• [About this exercise]:
In the entries that follow, the line with "update own download" opens the range and the line with "all download logs" closes it; repeat that range exactly, both lines included.
____________________
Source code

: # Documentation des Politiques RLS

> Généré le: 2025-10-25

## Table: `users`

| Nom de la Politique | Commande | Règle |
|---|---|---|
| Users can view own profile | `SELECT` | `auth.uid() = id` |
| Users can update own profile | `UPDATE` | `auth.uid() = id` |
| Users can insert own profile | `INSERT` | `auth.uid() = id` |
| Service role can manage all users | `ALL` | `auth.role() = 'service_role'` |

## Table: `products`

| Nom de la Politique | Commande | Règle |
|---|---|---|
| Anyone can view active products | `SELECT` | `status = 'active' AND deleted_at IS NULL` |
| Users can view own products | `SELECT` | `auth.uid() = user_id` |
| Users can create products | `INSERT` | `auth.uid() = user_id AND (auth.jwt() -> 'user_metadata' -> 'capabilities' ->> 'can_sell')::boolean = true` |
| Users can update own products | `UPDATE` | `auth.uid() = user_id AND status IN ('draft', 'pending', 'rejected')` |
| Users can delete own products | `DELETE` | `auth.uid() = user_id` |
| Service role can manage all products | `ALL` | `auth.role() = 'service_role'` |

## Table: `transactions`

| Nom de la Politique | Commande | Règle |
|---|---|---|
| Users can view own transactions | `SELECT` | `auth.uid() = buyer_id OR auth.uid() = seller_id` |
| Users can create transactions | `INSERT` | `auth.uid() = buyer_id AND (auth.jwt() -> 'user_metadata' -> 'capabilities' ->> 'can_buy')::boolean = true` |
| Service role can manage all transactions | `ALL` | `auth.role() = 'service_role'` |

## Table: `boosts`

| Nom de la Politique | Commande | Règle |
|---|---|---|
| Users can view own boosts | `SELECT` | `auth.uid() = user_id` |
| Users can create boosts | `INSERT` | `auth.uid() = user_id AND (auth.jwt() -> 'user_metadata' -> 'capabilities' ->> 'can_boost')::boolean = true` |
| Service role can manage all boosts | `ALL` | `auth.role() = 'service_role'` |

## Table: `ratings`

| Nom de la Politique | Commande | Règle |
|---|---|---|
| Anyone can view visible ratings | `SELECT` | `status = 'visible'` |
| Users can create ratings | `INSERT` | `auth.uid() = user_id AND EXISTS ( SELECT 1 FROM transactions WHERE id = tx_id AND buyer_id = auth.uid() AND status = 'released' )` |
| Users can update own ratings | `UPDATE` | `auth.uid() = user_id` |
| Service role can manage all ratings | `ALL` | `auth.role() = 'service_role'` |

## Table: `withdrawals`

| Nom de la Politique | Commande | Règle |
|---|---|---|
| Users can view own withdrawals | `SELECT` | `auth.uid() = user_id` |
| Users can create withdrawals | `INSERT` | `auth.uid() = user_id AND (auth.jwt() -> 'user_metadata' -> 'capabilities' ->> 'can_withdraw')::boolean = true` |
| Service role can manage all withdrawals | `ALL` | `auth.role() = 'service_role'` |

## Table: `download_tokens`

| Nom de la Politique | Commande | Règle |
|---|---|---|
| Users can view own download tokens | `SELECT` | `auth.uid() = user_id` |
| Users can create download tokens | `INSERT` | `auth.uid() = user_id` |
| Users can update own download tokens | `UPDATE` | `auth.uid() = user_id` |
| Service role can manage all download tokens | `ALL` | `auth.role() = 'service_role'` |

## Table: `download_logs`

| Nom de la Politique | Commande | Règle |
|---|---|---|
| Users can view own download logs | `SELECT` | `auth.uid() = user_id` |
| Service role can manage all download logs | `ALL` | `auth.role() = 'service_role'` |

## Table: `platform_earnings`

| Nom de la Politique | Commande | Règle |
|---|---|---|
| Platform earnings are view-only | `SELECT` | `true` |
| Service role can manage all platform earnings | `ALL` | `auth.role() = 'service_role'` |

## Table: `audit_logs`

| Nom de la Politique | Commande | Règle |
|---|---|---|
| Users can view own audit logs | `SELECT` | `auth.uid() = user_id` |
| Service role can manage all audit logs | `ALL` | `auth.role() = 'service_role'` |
____________________
• [Answer space]:
| Users can update own download tokens | `UPDATE` | `auth.uid() = user_id` |
| Service role can manage all download tokens | `ALL` | `auth.role() = 'service_role'` |

## Table: `download_logs`

| Nom de la Politique | Commande | Règle |
|---|---|---|
| Users can view own download logs | `SELECT` | `auth.uid() = user_id` |
| Service role can manage all download logs | `ALL` | `auth.role() = 'service_role'` |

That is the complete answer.